Por Redacción
Torun, 23 de marzo de 2026.- El ciclismo y el atletismo internacional vivieron un fin de semana de emociones extremas, marcado por la victoria ajustada de Tadej Pogacar en la Milán-San Remo y los récords juveniles y medallas conseguidos durante el Mundial de Atletismo celebrado en Torun, Polonia, entre el sábado 21 y domingo 22 de marzo.
En la prueba de ciclismo más larga de la temporada del World Tour, con un recorrido de 298 kilómetros, el esloveno Tadej Pogacar se adjudicó la victoria por centímetros en un final de foto ante rivales de la talla de Tom Pidcock, Wout Van Aert y Mathieu Van der Poel. La competencia, que definió al ganador en una llegada masiva, consolidó a Pogacar como una figura central en el panorama actual del ciclismo de ruta.

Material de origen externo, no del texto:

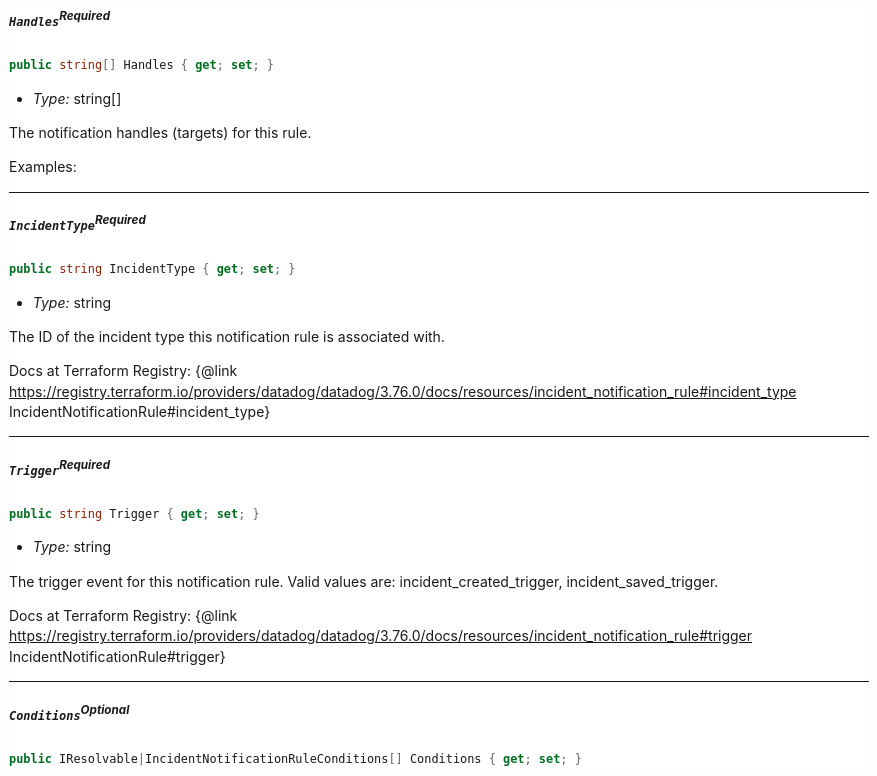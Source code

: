 
##### `Handles`<sup>Required</sup> <a name="Handles" id="@cdktf/provider-datadog.incidentNotificationRule.IncidentNotificationRuleConfig.property.handles"></a>

```csharp
public string[] Handles { get; set; }
```

- *Type:* string[]

The notification handles (targets) for this rule.

Examples:

---

##### `IncidentType`<sup>Required</sup> <a name="IncidentType" id="@cdktf/provider-datadog.incidentNotificationRule.IncidentNotificationRuleConfig.property.incidentType"></a>

```csharp
public string IncidentType { get; set; }
```

- *Type:* string

The ID of the incident type this notification rule is associated with.

Docs at Terraform Registry: {@link https://registry.terraform.io/providers/datadog/datadog/3.76.0/docs/resources/incident_notification_rule#incident_type IncidentNotificationRule#incident_type}

---

##### `Trigger`<sup>Required</sup> <a name="Trigger" id="@cdktf/provider-datadog.incidentNotificationRule.IncidentNotificationRuleConfig.property.trigger"></a>

```csharp
public string Trigger { get; set; }
```

- *Type:* string

The trigger event for this notification rule. Valid values are: incident_created_trigger, incident_saved_trigger.

Docs at Terraform Registry: {@link https://registry.terraform.io/providers/datadog/datadog/3.76.0/docs/resources/incident_notification_rule#trigger IncidentNotificationRule#trigger}

---

##### `Conditions`<sup>Optional</sup> <a name="Conditions" id="@cdktf/provider-datadog.incidentNotificationRule.IncidentNotificationRuleConfig.property.conditions"></a>

```csharp
public IResolvable|IncidentNotificationRuleConditions[] Conditions { get; set; }
```
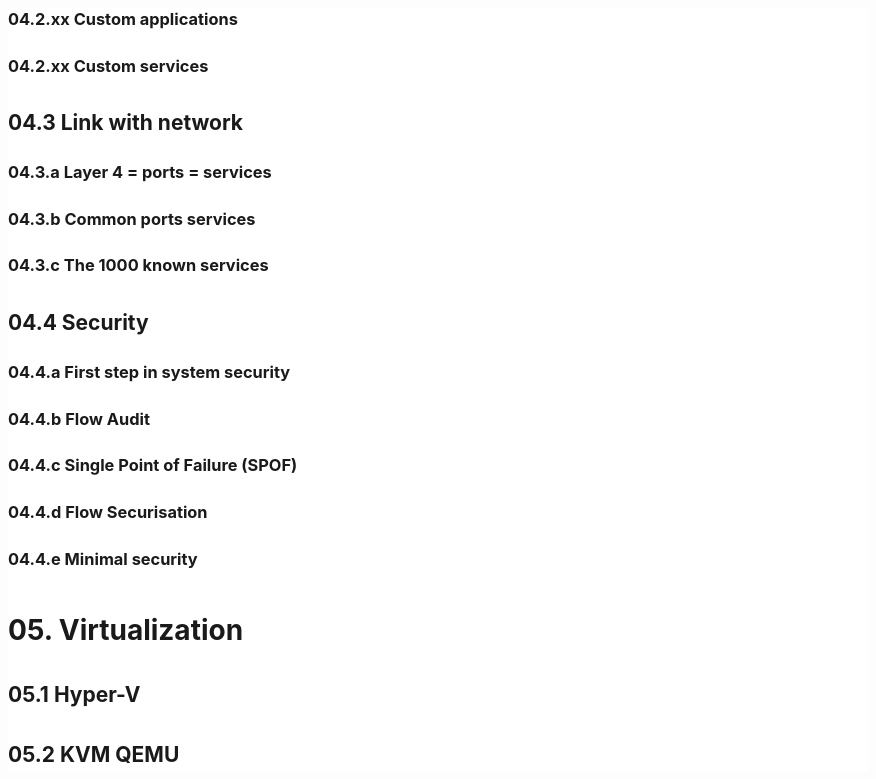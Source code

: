 ### 04.2.xx Custom applications
### 04.2.xx Custom services
## 04.3 Link with network
### 04.3.a Layer 4 = ports = services
### 04.3.b Common ports services
### 04.3.c The 1000 known services
## 04.4 Security
### 04.4.a First step in system security
### 04.4.b Flow Audit
### 04.4.c Single Point of Failure (SPOF)
### 04.4.d Flow Securisation
### 04.4.e Minimal security
# 05. Virtualization
## 05.1 Hyper-V
## 05.2 KVM QEMU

La edición femenina de la clásica italiana dejó un resultado dramático para la ciclista Debora Silvestri, quien sufrió una caída durante la competición. Como consecuencia del accidente, la deportista presenta cinco costillas rotas y una microfractura de hombro, lesiones que requerirán atención médica especializada, aunque la investigación no especifica su ubicación hospitalaria actual ni el podio final de la carrera.
En paralelo, el estadio de Torun fue escenario de hazañas en la pista de atletismo. El estadounidense Cooper Lutkenhaus, de 17 años y 93 días, ganó la prueba de 800 metros con un tiempo de 1 minuto 44.24 segundos, superando al belga Eliot Crestan, quien cronometró 1:44.38, y al español Moha Attaoui, que llegó tercero con 1:44.66.
Attaoui, quien expresó su deseo de haber logrado algo más que el bronce aunque sin disgusto por la medalla obtenida, fue parte de un destacado desempeño español que también incluyó el tercer lugar para el relevo femenino de 4×400 metros. El equipo, integrado por Daniela Fra, Rocío Arroyo, Carmen Avilés, Ana Prieto, Paula Sevilla y Blanca Hervás, aseguró el podio en una prueba donde los tiempos exactos no fueron detallados en los reportes iniciales.
Estos resultados destacan la profundidad competitiva en ambos deportes, con victorias que se definen por márgenes mínimos en el ciclismo y la irrupción de atletas juveniles que marcan tiempos de clase mundial en el atletismo, cerrando un fin de semana deportivo de alto nivel en Europa.